• **Information provided**:
------------------------------------
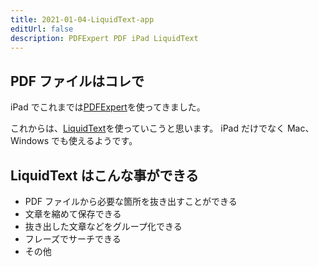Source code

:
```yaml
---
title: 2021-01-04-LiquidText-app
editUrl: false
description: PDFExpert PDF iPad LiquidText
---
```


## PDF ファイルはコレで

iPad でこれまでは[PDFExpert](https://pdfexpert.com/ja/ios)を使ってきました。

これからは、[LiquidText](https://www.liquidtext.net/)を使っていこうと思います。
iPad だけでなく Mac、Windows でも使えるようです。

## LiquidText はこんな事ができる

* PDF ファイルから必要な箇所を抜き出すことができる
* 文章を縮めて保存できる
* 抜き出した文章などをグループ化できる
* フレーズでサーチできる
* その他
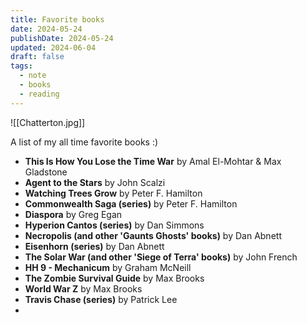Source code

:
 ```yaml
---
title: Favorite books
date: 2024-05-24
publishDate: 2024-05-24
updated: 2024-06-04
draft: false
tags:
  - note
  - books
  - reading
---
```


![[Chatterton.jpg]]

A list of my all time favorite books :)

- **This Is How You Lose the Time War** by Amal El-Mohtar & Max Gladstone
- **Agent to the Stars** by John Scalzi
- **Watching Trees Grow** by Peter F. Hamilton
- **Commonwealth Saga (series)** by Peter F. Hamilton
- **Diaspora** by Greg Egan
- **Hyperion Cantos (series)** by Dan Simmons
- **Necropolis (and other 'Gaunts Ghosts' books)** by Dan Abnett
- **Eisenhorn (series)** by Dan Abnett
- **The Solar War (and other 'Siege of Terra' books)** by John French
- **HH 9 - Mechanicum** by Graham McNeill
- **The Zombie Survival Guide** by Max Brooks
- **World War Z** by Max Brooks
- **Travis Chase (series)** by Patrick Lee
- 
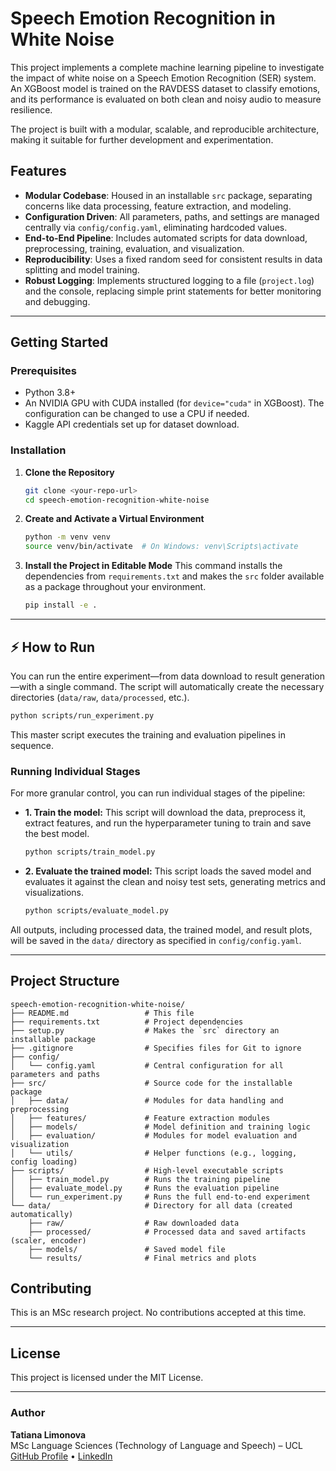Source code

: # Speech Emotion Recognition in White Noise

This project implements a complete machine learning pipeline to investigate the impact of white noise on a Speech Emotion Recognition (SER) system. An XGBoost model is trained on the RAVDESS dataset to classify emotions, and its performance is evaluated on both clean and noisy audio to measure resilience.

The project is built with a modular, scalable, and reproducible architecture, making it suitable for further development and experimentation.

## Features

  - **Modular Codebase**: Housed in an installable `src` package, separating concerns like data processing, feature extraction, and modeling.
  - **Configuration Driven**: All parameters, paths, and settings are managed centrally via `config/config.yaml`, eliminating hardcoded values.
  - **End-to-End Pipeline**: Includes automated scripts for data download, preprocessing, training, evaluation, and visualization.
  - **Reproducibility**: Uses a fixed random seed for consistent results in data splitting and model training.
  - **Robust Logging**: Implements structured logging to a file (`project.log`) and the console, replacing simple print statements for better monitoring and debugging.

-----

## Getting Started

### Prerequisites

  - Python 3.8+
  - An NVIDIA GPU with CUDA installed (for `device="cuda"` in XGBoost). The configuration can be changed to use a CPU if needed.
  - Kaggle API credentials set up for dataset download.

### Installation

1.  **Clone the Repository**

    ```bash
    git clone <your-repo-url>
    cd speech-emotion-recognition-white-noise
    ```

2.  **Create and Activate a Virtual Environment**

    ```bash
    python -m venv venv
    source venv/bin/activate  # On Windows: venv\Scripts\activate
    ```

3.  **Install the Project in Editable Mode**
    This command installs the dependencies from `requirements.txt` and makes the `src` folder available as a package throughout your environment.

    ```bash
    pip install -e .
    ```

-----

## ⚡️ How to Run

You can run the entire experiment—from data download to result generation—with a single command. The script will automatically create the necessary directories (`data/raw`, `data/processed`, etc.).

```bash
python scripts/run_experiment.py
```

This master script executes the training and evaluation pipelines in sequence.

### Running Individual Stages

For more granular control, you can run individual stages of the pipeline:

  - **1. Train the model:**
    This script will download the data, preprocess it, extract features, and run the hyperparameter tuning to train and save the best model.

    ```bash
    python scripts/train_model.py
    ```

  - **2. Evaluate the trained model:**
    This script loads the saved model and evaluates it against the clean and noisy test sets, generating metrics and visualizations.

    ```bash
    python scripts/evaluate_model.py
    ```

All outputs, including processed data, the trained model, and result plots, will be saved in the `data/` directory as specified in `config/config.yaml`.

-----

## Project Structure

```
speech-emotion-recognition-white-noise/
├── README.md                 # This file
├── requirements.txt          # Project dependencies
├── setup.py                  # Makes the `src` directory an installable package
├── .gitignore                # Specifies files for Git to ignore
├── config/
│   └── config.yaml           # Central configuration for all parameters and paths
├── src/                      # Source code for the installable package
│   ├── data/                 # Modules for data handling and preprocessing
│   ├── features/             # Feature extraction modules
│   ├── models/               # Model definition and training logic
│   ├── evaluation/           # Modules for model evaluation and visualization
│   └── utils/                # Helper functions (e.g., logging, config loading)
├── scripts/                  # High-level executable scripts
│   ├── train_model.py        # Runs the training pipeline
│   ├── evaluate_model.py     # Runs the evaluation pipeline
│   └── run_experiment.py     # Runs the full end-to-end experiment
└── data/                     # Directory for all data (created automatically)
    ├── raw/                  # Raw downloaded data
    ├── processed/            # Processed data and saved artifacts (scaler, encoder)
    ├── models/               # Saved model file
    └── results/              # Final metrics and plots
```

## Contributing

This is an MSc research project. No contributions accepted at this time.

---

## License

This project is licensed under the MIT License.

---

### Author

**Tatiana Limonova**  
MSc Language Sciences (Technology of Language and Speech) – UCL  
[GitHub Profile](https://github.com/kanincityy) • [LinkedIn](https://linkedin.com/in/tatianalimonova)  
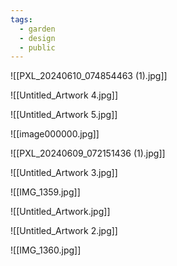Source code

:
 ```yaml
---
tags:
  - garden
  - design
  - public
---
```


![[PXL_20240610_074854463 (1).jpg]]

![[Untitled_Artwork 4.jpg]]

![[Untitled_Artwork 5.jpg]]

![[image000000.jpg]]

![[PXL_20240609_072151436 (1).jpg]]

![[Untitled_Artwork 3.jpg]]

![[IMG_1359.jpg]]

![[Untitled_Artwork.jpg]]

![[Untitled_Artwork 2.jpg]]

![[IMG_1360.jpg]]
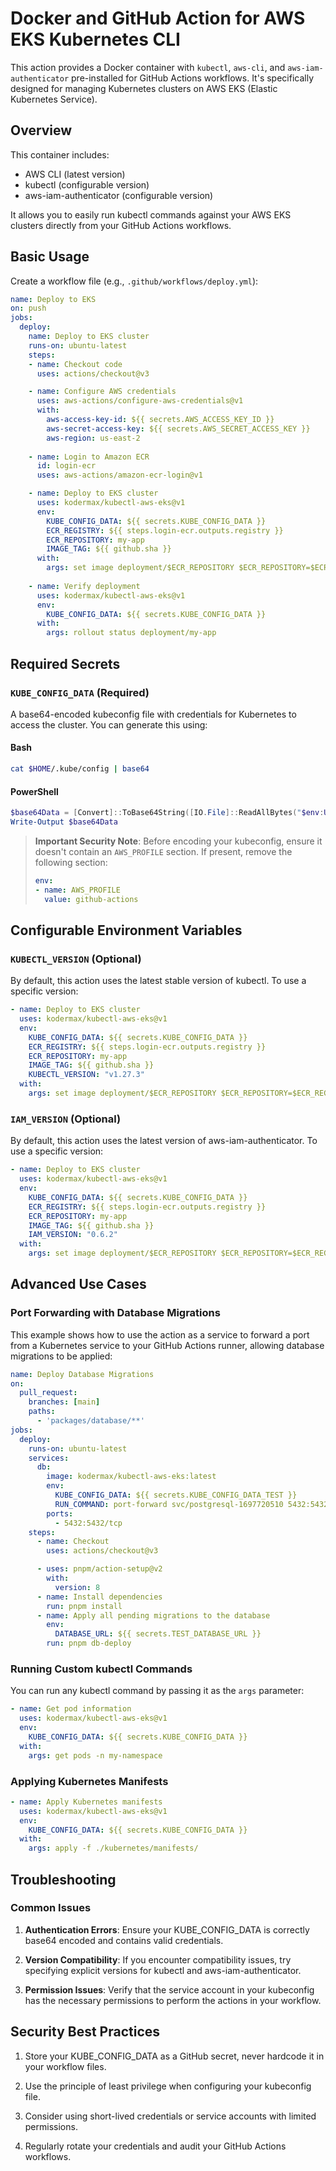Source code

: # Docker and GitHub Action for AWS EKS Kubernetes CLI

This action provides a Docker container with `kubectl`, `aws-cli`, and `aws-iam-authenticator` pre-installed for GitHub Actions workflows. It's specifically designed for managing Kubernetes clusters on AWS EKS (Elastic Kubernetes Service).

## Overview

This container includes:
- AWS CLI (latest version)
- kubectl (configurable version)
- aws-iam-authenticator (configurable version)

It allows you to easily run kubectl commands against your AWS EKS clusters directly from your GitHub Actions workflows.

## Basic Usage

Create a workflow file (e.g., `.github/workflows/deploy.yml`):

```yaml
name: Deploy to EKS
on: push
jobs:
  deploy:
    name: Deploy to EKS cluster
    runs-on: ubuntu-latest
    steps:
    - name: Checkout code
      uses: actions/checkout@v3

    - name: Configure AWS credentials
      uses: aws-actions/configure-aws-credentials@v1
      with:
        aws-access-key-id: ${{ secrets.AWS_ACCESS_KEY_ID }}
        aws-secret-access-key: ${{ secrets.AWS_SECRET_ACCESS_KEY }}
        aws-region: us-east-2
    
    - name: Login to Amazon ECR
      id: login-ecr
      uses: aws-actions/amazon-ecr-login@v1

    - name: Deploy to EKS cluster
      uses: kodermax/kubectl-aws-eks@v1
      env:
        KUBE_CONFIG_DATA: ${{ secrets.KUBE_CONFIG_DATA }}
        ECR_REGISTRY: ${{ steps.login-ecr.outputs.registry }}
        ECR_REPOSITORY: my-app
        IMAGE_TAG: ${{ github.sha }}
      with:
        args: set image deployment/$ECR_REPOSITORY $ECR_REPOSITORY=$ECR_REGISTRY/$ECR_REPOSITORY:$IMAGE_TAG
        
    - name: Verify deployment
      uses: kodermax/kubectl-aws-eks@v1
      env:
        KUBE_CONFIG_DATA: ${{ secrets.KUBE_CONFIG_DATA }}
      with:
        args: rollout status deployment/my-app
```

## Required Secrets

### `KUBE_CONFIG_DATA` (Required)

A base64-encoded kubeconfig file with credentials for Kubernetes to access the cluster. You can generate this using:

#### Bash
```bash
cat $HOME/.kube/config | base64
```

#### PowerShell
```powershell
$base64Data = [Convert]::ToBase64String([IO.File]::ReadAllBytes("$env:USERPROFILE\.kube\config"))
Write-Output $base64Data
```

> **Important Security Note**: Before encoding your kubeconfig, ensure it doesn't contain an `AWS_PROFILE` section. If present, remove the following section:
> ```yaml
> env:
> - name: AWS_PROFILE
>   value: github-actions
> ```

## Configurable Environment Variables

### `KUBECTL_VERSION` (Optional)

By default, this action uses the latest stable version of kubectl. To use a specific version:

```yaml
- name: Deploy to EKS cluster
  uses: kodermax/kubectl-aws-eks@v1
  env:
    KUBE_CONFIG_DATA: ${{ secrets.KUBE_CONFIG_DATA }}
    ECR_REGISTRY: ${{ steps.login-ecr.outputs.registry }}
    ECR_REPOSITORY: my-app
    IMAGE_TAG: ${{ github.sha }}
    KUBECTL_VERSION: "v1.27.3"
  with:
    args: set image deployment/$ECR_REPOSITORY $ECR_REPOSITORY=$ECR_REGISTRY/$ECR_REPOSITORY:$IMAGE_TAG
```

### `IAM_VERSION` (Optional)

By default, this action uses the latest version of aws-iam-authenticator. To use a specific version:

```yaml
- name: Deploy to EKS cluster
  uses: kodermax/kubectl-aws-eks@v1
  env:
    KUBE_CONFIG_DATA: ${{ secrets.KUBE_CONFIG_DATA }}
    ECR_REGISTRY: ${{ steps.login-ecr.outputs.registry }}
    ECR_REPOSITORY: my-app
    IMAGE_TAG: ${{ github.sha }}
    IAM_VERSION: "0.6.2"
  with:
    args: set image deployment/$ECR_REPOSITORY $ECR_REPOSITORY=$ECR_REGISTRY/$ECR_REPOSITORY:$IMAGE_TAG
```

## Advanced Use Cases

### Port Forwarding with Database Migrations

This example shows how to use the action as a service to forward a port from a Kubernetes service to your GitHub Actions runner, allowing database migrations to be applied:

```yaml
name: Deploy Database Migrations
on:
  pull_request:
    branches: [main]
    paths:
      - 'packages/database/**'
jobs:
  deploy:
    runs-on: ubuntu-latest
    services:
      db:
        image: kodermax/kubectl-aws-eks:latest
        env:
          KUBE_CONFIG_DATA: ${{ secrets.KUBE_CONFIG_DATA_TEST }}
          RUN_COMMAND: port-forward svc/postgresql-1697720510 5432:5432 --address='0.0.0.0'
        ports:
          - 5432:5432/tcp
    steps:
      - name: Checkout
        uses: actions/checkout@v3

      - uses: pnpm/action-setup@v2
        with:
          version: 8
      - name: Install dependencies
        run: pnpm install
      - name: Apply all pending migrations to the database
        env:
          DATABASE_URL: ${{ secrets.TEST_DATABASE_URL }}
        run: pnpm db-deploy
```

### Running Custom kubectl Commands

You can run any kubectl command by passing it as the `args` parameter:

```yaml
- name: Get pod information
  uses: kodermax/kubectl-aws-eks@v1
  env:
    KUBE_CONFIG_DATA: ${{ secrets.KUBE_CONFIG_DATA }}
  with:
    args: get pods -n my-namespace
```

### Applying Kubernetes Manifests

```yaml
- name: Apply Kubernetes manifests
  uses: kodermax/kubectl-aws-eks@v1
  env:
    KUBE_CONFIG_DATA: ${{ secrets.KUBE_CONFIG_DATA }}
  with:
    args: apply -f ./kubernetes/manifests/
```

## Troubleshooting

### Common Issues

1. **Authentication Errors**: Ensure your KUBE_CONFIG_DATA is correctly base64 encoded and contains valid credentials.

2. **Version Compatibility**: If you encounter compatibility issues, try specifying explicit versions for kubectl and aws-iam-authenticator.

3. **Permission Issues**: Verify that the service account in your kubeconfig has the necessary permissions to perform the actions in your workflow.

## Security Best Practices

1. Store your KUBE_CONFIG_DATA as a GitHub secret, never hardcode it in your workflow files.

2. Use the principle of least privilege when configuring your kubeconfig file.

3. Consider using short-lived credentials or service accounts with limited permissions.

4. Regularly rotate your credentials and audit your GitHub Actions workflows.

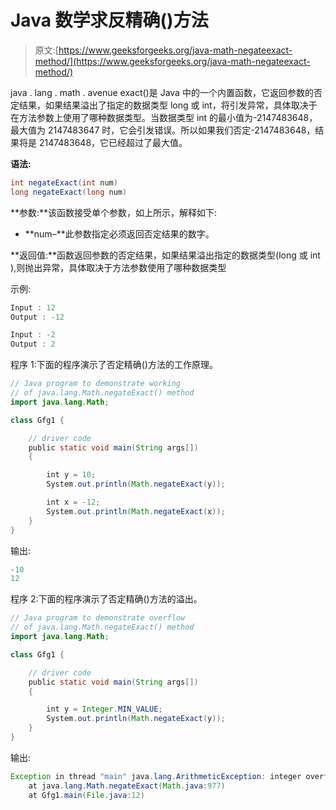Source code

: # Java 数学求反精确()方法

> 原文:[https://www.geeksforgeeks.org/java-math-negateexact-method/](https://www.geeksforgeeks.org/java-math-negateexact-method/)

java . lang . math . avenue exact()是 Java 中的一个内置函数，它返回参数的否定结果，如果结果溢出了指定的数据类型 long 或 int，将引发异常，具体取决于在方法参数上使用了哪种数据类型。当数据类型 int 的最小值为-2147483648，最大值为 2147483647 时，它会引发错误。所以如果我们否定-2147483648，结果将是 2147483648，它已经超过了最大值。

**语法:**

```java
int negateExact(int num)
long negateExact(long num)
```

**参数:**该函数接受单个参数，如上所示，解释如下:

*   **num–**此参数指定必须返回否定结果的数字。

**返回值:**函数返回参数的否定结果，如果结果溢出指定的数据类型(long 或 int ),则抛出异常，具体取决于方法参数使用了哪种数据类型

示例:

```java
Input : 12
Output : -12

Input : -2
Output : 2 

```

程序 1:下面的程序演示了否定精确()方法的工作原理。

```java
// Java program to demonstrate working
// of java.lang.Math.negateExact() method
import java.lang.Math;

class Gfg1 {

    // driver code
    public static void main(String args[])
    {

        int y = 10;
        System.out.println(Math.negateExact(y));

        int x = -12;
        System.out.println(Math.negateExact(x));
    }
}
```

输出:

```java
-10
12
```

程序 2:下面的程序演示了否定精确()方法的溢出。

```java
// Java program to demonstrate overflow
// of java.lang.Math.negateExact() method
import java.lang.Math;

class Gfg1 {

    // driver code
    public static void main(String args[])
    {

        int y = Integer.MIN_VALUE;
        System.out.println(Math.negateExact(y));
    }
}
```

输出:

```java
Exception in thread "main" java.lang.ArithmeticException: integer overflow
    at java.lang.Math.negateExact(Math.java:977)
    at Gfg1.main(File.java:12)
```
------------------------------------
• **What the task asks**:
Pictures excluded, repeat the records exactly from their opening line through the line containing "- **This Is".

• **Solution for this task**:
Source code

:
```yaml
---
title: 2021-01-04-LiquidText-app
editUrl: false
description: PDFExpert PDF iPad LiquidText
---
```


## PDF ファイルはコレで

iPad でこれまでは[PDFExpert](https://pdfexpert.com/ja/ios)を使ってきました。

これからは、[LiquidText](https://www.liquidtext.net/)を使っていこうと思います。
iPad だけでなく Mac、Windows でも使えるようです。

## LiquidText はこんな事ができる

* PDF ファイルから必要な箇所を抜き出すことができる
* 文章を縮めて保存できる
* 抜き出した文章などをグループ化できる
* フレーズでサーチできる
* その他
Source code

:
 ```yaml
---
title: Favorite books
date: 2024-05-24
publishDate: 2024-05-24
updated: 2024-06-04
draft: false
tags:
  - note
  - books
  - reading
---
```


![[Chatterton.jpg]]

A list of my all time favorite books :)

- **This Is How You Lose the Time War** by Amal El-Mohtar & Max Gladstone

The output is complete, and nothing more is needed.